I'd never seen him play. Baseball was not on my menu in the 1970s, and by 2024 all the Fydrich rumors, legends and lies had evaporated into the mists and myths of baseball history. But in the game played 48 years ago he was so new the TV announcers called him Mark “Fydreek” and nine innings later no one had corrected them.

I sat transfixed, simultaneo­usly thrilled by his presence and burdened with my decades of hindsight. I know ( but in 1976 he doesn't) that his glory will fade as sure as the setting sun, and almost as quickly. But on this night he runs a complete game chainsaw through a Yankee lineup destined for the World Series. Detroit, in last place two years in a row, will end up seventh.

Fydrich's nickname was Big Bird, a tall, gangly, puppy-like kid with tousled hair, oversized teeth and an approach to pitching no one will ever copy.

Every inning he bounced out of the dugout as if from a slingshot, sprinted to the mound, dropped to his knees and with bare hands began carefully manicuring his tiny patch of earth, a square foot of dirt at the edge of the pitching rubber.

Peering in at the hitter, Fydrich gives spoken instructio­ns to the baseball. He demonstrat­es for all the world to see, including the hitter, by stretching his right arm out and twisting it: Straight zinger, arm dipping left. A slider is on its way.

The batter, alerted to the coming pitch, freezes anyway. Strike Three! Inning over! Mark races back to the dugout and turns to shake hands with the right fielder who had moments earlier made a terrific throw.

This is his moment. By season's end he will be 19-9, Rookie of the Year, the AL's starting pitcher in the All Star game, runner-up in CY Young voting and maybe the happiest man on the planet.

He's on the cover of all the magazines, but his 15 minutes of fame already are dwindling. Harsh gods of baseball, indeed. In spring training a few months later he will hurt a leg, then his arm. His career will be over.

A DARK STAR hangs over baseball. Is there another sport in which great young players are so often cut down? The game's history is a desolate trail of bleached bones of young heroes cut down long before their peak. Ask any fan and he'll recite a sad list that might or might not include Herb Score, Pete Reiser, Tony Conigliaro, Joe Charboneau or Mark Fydrich.
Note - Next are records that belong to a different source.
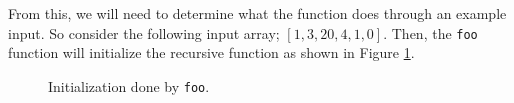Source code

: \documentclass{report}
\begin{document}
From this, we will need to determine what the function does through an example input. So consider the following input array; $[1, 3, 20, 4, 1, 0]$. Then, the \lstinline|foo| function will initialize the recursive function as shown in Figure \ref{p4-1}.
\begin{figure}[h]
	\centering
	\caption{Initialization done by \lstinline|foo|.}
	\label{p4-1}
\end{figure}
\end{document}
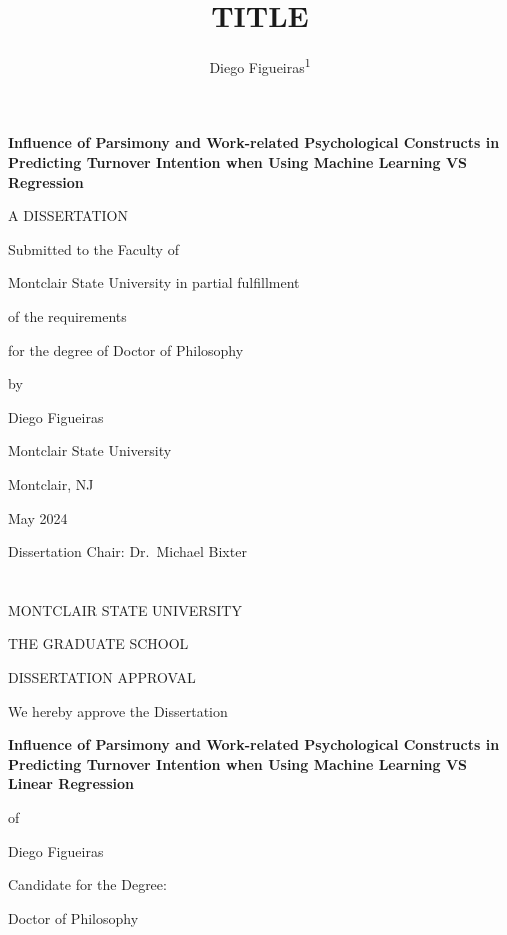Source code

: \documentclass[
  man]{apa7}
\title{TITLE}
\author{Diego Figueiras\textsuperscript{1}}
\date{}
\affiliation{\vspace{0.5cm}\textsuperscript{1} Montclai State University}
\begin{document}
\maketitle

\thispagestyle{empty}
\newpage

\renewcommand{\headrulewidth}{0pt}
\renewcommand{\footrulewidth}{0pt}
\phantom{i'm a ghost}
\vskip 1.0in
\begin{center}

\textbf{Influence of Parsimony and Work-related Psychological Constructs in Predicting Turnover Intention when Using Machine Learning VS Regression}

\vskip 0.8in

A DISSERTATION

\vskip 0.8in

Submitted to the Faculty of

Montclair State University in partial fulfillment

of the requirements

for the degree of Doctor of Philosophy

\vskip 0.4in

by

Diego Figueiras

Montclair State University

Montclair, NJ

May 2024

\end{center}

\vskip 1.0in

Dissertation Chair: Dr.~Michael Bixter

\newpage

\section{}
\cfoot{}
\rhead{\thepage}

\renewcommand{\headrulewidth}{0pt}
\renewcommand{\footrulewidth}{0pt}

\onehalfspacing

\begin{center}

MONTCLAIR STATE UNIVERSITY

THE GRADUATE SCHOOL

DISSERTATION APPROVAL

\vskip 0.2in

We hereby approve the Dissertation

\vskip 0.2in

\textbf{Influence of Parsimony and Work-related Psychological Constructs in Predicting Turnover Intention when Using Machine Learning VS Linear Regression}

of

Diego Figueiras

Candidate for the Degree:

Doctor of Philosophy

\end{center}
\end{document}
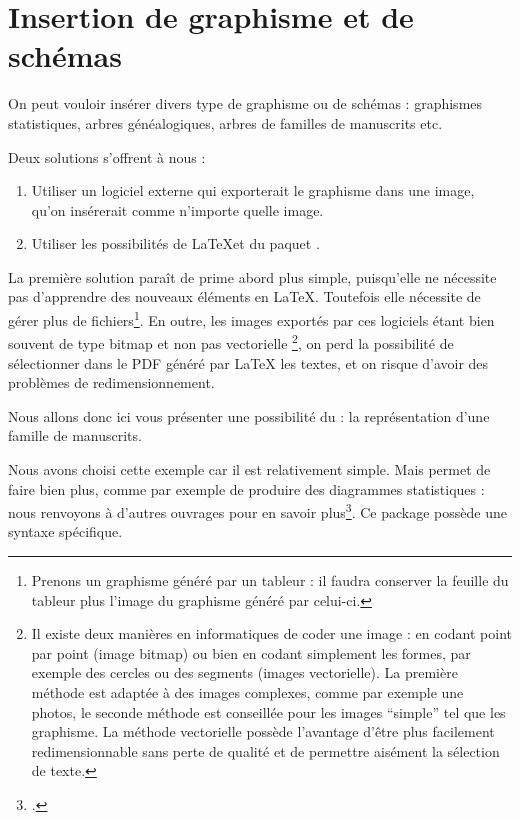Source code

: \section{Insertion de graphisme et de schémas}

On peut vouloir insérer divers type de graphisme ou de schémas : graphismes statistiques, arbres généalogiques, arbres de familles de manuscrits etc.

Deux solutions s'offrent à nous :
\begin{enumerate}
\item Utiliser un logiciel externe qui exporterait le graphisme dans une image, qu'on insérerait comme n'importe quelle image.
\item Utiliser les possibilités de \LaTeX et du paquet .
\end{enumerate}

La première solution paraît de prime abord plus simple, puisqu'elle ne nécessite pas d'apprendre des nouveaux éléments en \LaTeX. Toutefois elle nécessite de gérer plus de fichiers\footnote{Prenons un graphisme généré par un tableur : il faudra conserver la feuille du tableur plus l'image du graphisme généré par celui-ci.}. En outre, les images exportés par ces logiciels étant bien souvent de type bitmap et non pas vectorielle%
\footnote{Il existe deux manières en informatiques de coder une image : en codant point par point (image bitmap) ou bien en codant simplement les formes, par exemple des cercles ou des segments (images vectorielle). La première méthode est adaptée à des images complexes, comme par exemple une photos,  le seconde méthode est conseillée pour les images \enquote{simple} tel que les graphisme. La méthode vectorielle possède l'avantage d'être plus facilement redimensionnable  sans perte de qualité et de permettre aisément la sélection de texte.},
on perd la possibilité de sélectionner dans le PDF généré par LaTeX les textes, et on risque d'avoir des problèmes de redimensionnement.

Nous allons donc ici vous présenter une possibilité du  : la représentation d'une famille de manuscrits. 

Nous avons choisi cette exemple car il est relativement simple. Mais  permet de faire bien plus, comme par exemple de produire des diagrammes statistiques : nous renvoyons à d'autres ouvrages pour en savoir plus\footcites[Outre le manuel on pourra lire][]{tikzimpatient}[on pourra également consulter le site ][]{tikzexample}.
Ce package possède une syntaxe spécifique. 


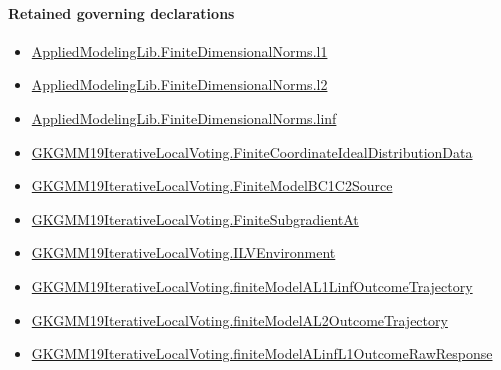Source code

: \documentclass[10pt]{article}
\begin{document}
\paragraph{Retained governing declarations}
\begin{itemize}\raggedright
\item \hyperlink{governing-declaration-3d99a970244a38c7}{Applied\allowbreak{}Modeling\allowbreak{}Lib.\allowbreak{}Finite\allowbreak{}Dimensional\allowbreak{}Norms.\allowbreak{}l1}
\item \hyperlink{governing-declaration-08313452edb53fe9}{Applied\allowbreak{}Modeling\allowbreak{}Lib.\allowbreak{}Finite\allowbreak{}Dimensional\allowbreak{}Norms.\allowbreak{}l2}
\item \hyperlink{governing-declaration-1a7ba4652046f8ed}{Applied\allowbreak{}Modeling\allowbreak{}Lib.\allowbreak{}Finite\allowbreak{}Dimensional\allowbreak{}Norms.\allowbreak{}linf}
\item \hyperlink{governing-declaration-57171116eb928bf6}{GKGMM19\allowbreak{}Iterative\allowbreak{}Local\allowbreak{}Voting.\allowbreak{}Finite\allowbreak{}Coordinate\allowbreak{}Ideal\allowbreak{}Distribution\allowbreak{}Data}
\item \hyperlink{governing-declaration-b2172f203bb89b25}{GKGMM19\allowbreak{}Iterative\allowbreak{}Local\allowbreak{}Voting.\allowbreak{}Finite\allowbreak{}Model\allowbreak{}BC1\allowbreak{}C2\allowbreak{}Source}
\item \hyperlink{governing-declaration-e4f39da4bff46cef}{GKGMM19\allowbreak{}Iterative\allowbreak{}Local\allowbreak{}Voting.\allowbreak{}Finite\allowbreak{}Subgradient\allowbreak{}At}
\item \hyperlink{governing-declaration-df2ca62df1846667}{GKGMM19\allowbreak{}Iterative\allowbreak{}Local\allowbreak{}Voting.\allowbreak{}ILV\allowbreak{}Environment}
\item \hyperlink{governing-declaration-fdfeb9d871d65d8b}{GKGMM19\allowbreak{}Iterative\allowbreak{}Local\allowbreak{}Voting.\allowbreak{}finite\allowbreak{}Model\allowbreak{}AL1\allowbreak{}Linf\allowbreak{}Outcome\allowbreak{}Trajectory}
\item \hyperlink{governing-declaration-103ade36d7667502}{GKGMM19\allowbreak{}Iterative\allowbreak{}Local\allowbreak{}Voting.\allowbreak{}finite\allowbreak{}Model\allowbreak{}AL2\allowbreak{}Outcome\allowbreak{}Trajectory}
\item \hyperlink{governing-declaration-bc7b235e5fd132ef}{GKGMM19\allowbreak{}Iterative\allowbreak{}Local\allowbreak{}Voting.\allowbreak{}finite\allowbreak{}Model\allowbreak{}A\allowbreak{}Linf\allowbreak{}L1\allowbreak{}Outcome\allowbreak{}Raw\allowbreak{}Response}

\end{itemize}
\end{document}
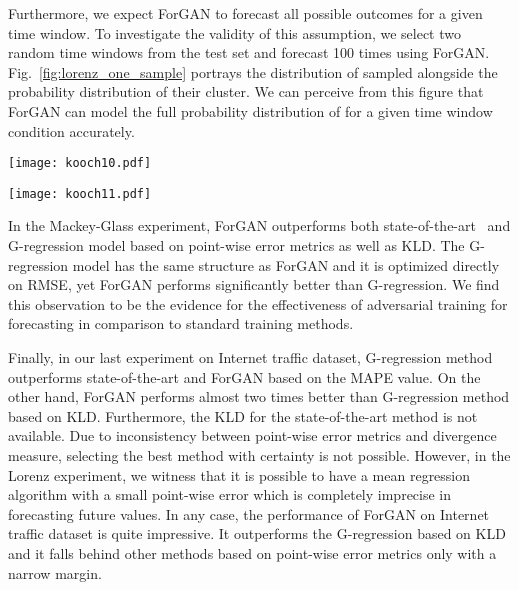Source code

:\documentclass{ieeeaccess}
\begin{document}
Furthermore, we expect ForGAN to forecast all possible outcomes for a given time window. To investigate the validity of this assumption, we select two random time windows from the test set and forecast  100 times using ForGAN. Fig.~\ref{fig:lorenz_one_sample} portrays the distribution of sampled   alongside the probability distribution of their cluster. We can perceive from this figure that ForGAN can model the full probability distribution of  for a given time window condition accurately.
\begin{figure*}
	\centering
	\texttt{[image: kooch10.pdf]}
	\caption{The prediction of  produced by ForGAN (blue), G-regression (green) alongside the ground truth distribution (orange) for each time window cluster  and for the entire dataset on the Lorenz dataset.}
	\label{fig:reg_lorenz}
\end{figure*}
\begin{figure*}
	\centering
	\texttt{[image: kooch11.pdf]}
	\caption{The probability distribution of  learned by ForGAN for two randomly selected time windows  and the data distribution of the time window cluster they origin from on Lorenz dataset.}
	\label{fig:lorenz_one_sample}
\end{figure*}
\medskip

In the Mackey-Glass experiment, ForGAN outperforms both state-of-the-art~\cite{mendez2017competitive} and G-regression model based on point-wise error metrics as well as KLD. The G-regression model has the same structure as ForGAN and it is optimized directly on RMSE, yet ForGAN performs significantly better than G-regression. We find this observation to be the evidence for the effectiveness of adversarial training for forecasting in comparison to standard training methods.

\medskip

Finally, in our last experiment on Internet traffic dataset, G-regression method outperforms state-of-the-art and ForGAN based on the MAPE value. On the other hand, ForGAN performs almost two times better than G-regression method based on KLD. Furthermore, the KLD for the state-of-the-art method is not available. Due to inconsistency between point-wise error metrics and divergence measure, selecting the best method with certainty is not possible.
However, in the Lorenz experiment, we witness that it is possible to have a mean regression algorithm with a small point-wise error which is completely imprecise in forecasting future values. In any case, the performance of ForGAN on Internet traffic dataset is quite impressive. It outperforms the G-regression based on KLD and it falls behind other methods based on point-wise error metrics only with a narrow margin.
\end{document}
The same gloom hangs over baseball fiction. In Robert Coover's `Universal Baseball Associatio­n, J. Henry Waugh, Proprietor,' a lonely accountant invents a board game controlled by dice. A mere toss mis-aligns the stars and his beloved rookie pitcher is killed by a batted ball. J. Henry is distraught. Dare he undo what the Gods of Gambling have wrought?

In the teen fiction ` The Kid From Tompkinsvi­lle' John R. Tunis's heaven-sent young star is dealt nothing but cruel blows when he joins the Brooklyn Dodgers. Roy Tucker pitches a no-hitter in his first game, and minutes later in a postgame celebratio­n his arm is broken.

The team manager loves Roy like a son, gets hit by a taxi and killed. Roy returns to the Dodgers as a power hitting outfielder, and on a cool gloomy night in the final game of the season, on the final page of the book the Dodgers lead 4-3, two outs, bottom of the 14th.

Long drive to right field! Tucker races back, leaps, snags the ball, crashes into the wall. Did he catch it? Drop it? Dead? Alive? He's carried off on a stretcher. The book's final sentence:

“There was a clap of thunder. Rain descended on the Polo Grounds.”

Mark Fydrich was by far the most delightful, lovable ballplayer of our generation. A few years after his short career was over he was lying on his driveway working under his truck.

It collapsed, pinning him underneath. Two hours later he was found, alone, the gods of baseball having finished with him.